A description of the risk characteristics of each portfolio segment in accordance with ASC 310-10-50-11B(a)(2);

 

   

The policy for placing financing receivables on nonaccrual status in accordance with ASC 310-10-50-6(a);

 

   

The policy for recording payments received on nonaccrual receivables in accordance with ASC 310-10-50-6(b);

 

   

The policy for resuming accrual of interest in accordance with ASC 310-10-50-6(c);

 

   

The policy for determining past due or delinquency status in accordance with ASC 310-10-50-6(e); and

 

   

The policy for which loans the entity assesses for impairment in accordance with ASC 310-10-50-15(d).

 

7


Company’s Response:

Beginning with the Company’s Quarterly Report on Form 10-Q for the quarter ended March 31, 2011, the Loan footnote will include disclosure to address the first bullet point as follows:

The risks associated with lending activities differ among the various loan classes, and are subject to the impact of changes in interest rates, market conditions of collateral securing the loans, and general economic conditions. All of these factors may adversely impact the borrower’s ability to repay its loans, and impact the associated collateral.

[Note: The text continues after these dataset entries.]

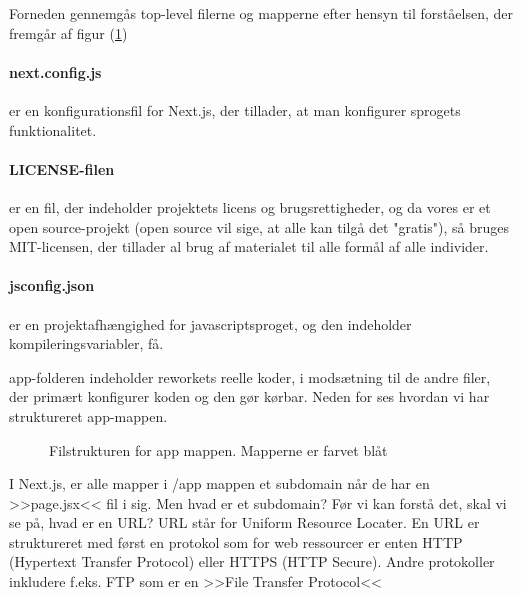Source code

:         Forneden gennemgås top-level filerne og mapperne efter hensyn til forståelsen, der fremgår af figur (\ref{fig:tlprojstruct})

        \paragraph{next.config.js} er en konfigurationsfil for Next.js, der tillader, at man konfigurer sprogets funktionalitet. 
        
        \paragraph{LICENSE-filen} er en fil, der indeholder projektets licens og brugsrettigheder, og da vores er et open source-projekt (open source vil sige, at alle kan tilgå det "gratis"), så bruges MIT-licensen, der tillader al brug af materialet til alle formål af alle individer. 
        
        \paragraph{jsconfig.json} er en projektafhængighed for javascriptsproget, og den indeholder kompileringsvariabler, få. 

        app-folderen indeholder reworkets reelle koder, i modsætning til de andre filer, der primært konfigurer koden og den gør kørbar. 
        Neden for ses hvordan vi har struktureret app-mappen. 
        \begin{figure}[H]
            \caption{Filstrukturen for app mappen. Mapperne er farvet blåt}
            \label{fig:tlprojstruct}
            \end{figure}
        I Next.js, er alle mapper i /app mappen et subdomain når de har en >>page.jsx<< fil i sig. Men hvad er et subdomain? Før vi kan forstå det, skal vi se på, hvad er en URL? URL står for 
        Uniform Resource Locater. En URL er struktureret med først en protokol som for web ressourcer er enten HTTP (Hypertext Transfer Protocol) eller HTTPS (HTTP Secure). Andre protokoller inkludere f.eks. FTP som er en >>File Transfer Protocol<<  

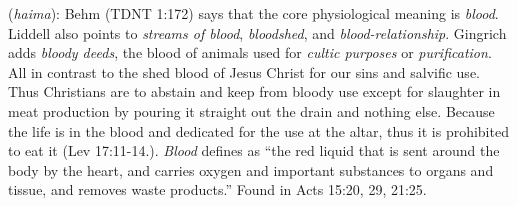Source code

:\item[Blood,]
 
(\textit{haima}):
Behm (TDNT 1:172) says that the core physiological meaning is \emph{blood}. Liddell also points to \emph{streams of blood}, \emph{bloodshed}, and \emph{blood-relationship}. Gingrich adds \emph{bloody deeds}, the blood of animals used for \emph{cultic purposes} or \emph{purification}. All in contrast to the shed blood of Jesus Christ for our sins and salvific use. Thus Christians are to abstain and keep from bloody use except for slaughter in meat production by pouring it straight out the drain and nothing else. Because the life is in the blood and dedicated for the use at the altar, thus it is prohibited to eat it (Lev 17:11-14.). \emph{Blood} defines as “the red liquid that is sent around the body by the heart, and carries oxygen and important substances to organs and tissue, and removes waste products.”
Found in Acts 15:20, 29, 21:25.
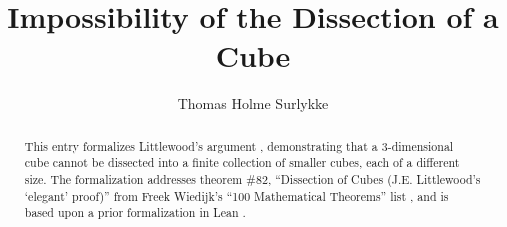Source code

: \documentclass[11pt,a4paper]{article}
\begin{document}
\title{Impossibility of the Dissection of a Cube}
\author{Thomas Holme Surlykke}
\maketitle

\begin{abstract}
This entry formalizes Littlewood's argument \cite{littlewood}, demonstrating that a 3-dimensional cube cannot be dissected into a finite collection of smaller cubes, each of a different size.
The formalization addresses theorem \#82, ``Dissection of Cubes (J.E. Littlewood's `elegant' proof)'' from Freek Wiedijk's ``100 Mathematical Theorems'' list \cite{theorems100}, and is based upon a prior formalization in Lean \cite{leanproof}.
\end{abstract}

\tableofcontents





\end{document}

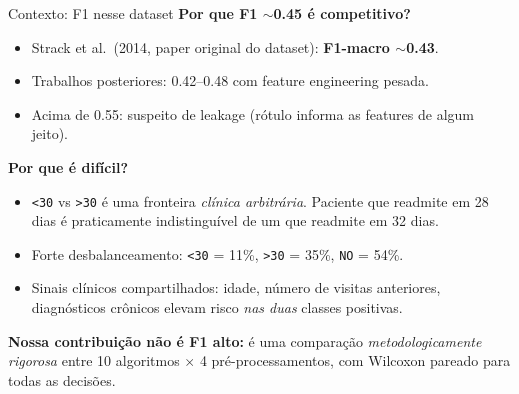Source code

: \documentclass[aspectratio=169]{beamer}
\begin{document}
\begin{frame}{Contexto: F1 nesse dataset}
\textbf{Por que F1 $\sim$0.45 é competitivo?}

\vspace{0.5em}
\begin{itemize}
  \item Strack et al.\ (2014, paper original do dataset): \textbf{F1-macro $\sim$0.43}.
  \item Trabalhos posteriores: 0.42--0.48 com feature engineering pesada.
  \item Acima de 0.55: \alert{suspeito de leakage} (rótulo informa as features de algum jeito).
\end{itemize}

\vspace{0.6em}
\textbf{Por que é difícil?}
\begin{itemize}
  \item \texttt{<30} vs \texttt{>30} é uma fronteira \emph{clínica arbitrária}. Paciente que readmite em 28 dias é praticamente indistinguível de um que readmite em 32 dias.
  \item Forte desbalanceamento: \texttt{<30} = 11\%, \texttt{>30} = 35\%, \texttt{NO} = 54\%.
  \item Sinais clínicos compartilhados: idade, número de visitas anteriores, diagnósticos crônicos elevam risco \emph{nas duas} classes positivas.
\end{itemize}

\vspace{0.5em}
\textbf{Nossa contribuição não é F1 alto:} é uma comparação \emph{metodologicamente rigorosa} entre 10 algoritmos $\times$ 4 pré-processamentos, com Wilcoxon pareado para todas as decisões.
\end{frame}
\end{document}
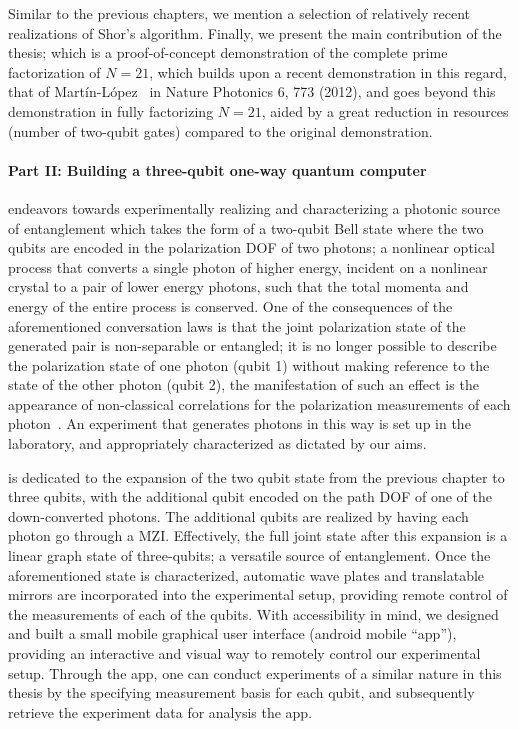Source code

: \clearpage
\noindent
Similar to the previous chapters, we mention a selection of relatively recent realizations of Shor's algorithm. Finally, we present the main contribution of the thesis; which is a proof-of-concept demonstration of the complete prime factorization of ${N=21}$, which builds upon a recent demonstration in this regard, that of Mart\'in-L\'{o}pez ~\etal in Nature Photonics 6, 773 (2012), and goes beyond this demonstration in fully factorizing ${N=21}$, aided by a great reduction in resources (number of two-qubit gates) compared to the original demonstration.

\paragraph{Part II: Building a three-qubit one-way quantum computer}

\noindent
{} endeavors towards experimentally realizing and characterizing a photonic source of entanglement which takes the form of a two-qubit Bell state where the two qubits are encoded in the polarization \gls{DOF} of two photons; a nonlinear optical process that converts a single photon of higher energy, incident on a nonlinear crystal to a pair of lower energy photons, such that the total momenta and energy of the entire process is conserved. One of the consequences of the aforementioned conversation laws is that the joint polarization state of the generated pair is non-separable or entangled; it is no longer possible to describe the polarization state of one photon (qubit 1) without making reference to the state of the other photon (qubit 2), the manifestation of such an effect is the appearance of non-classical correlations for the polarization measurements of each photon~\cite{HARIHARAN_1996}. An experiment that generates photons in this way is set up in the laboratory, and appropriately characterized as dictated by our aims.

\bigskip
\noindent
{} is dedicated to the expansion of the two qubit state from the previous chapter to three qubits, with the additional qubit encoded on the path \acs{DOF} of one of the down-converted photons. The additional qubits are realized by having each photon go through a \gls{MZI}. Effectively, the full joint state after this expansion is a linear graph state of three-qubits; a versatile source of entanglement. Once the aforementioned state is characterized, automatic wave plates and translatable mirrors are incorporated into the experimental setup, providing remote control of the measurements of each of the qubits. With accessibility in mind, we designed and built a small mobile graphical user interface (android mobile \enquote{app}), providing an interactive and visual way to remotely control our experimental setup. Through the app, one can conduct experiments of a similar nature in this thesis by the specifying measurement basis for each qubit, and subsequently retrieve the experiment data for analysis \via the app.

The Company has various types of commercial real estate which have differing levels of credit risk associated with them. Owner-occupied commercial real estate loans are generally dependent upon the successful operation of the borrowers business, with the cash flows generated from the business being the primary source of repayment of the loan. If the business suffers a downturn in sales or profitability, the borrower’s ability to repay the loan could be in jeopardy. In order to minimize this credit risk, the Company has conservative underwriting standards which include the credit worthiness of the borrower, limitation on loan amounts to 75% of the value of the property securing the loan, and strong debt service coverage ratios.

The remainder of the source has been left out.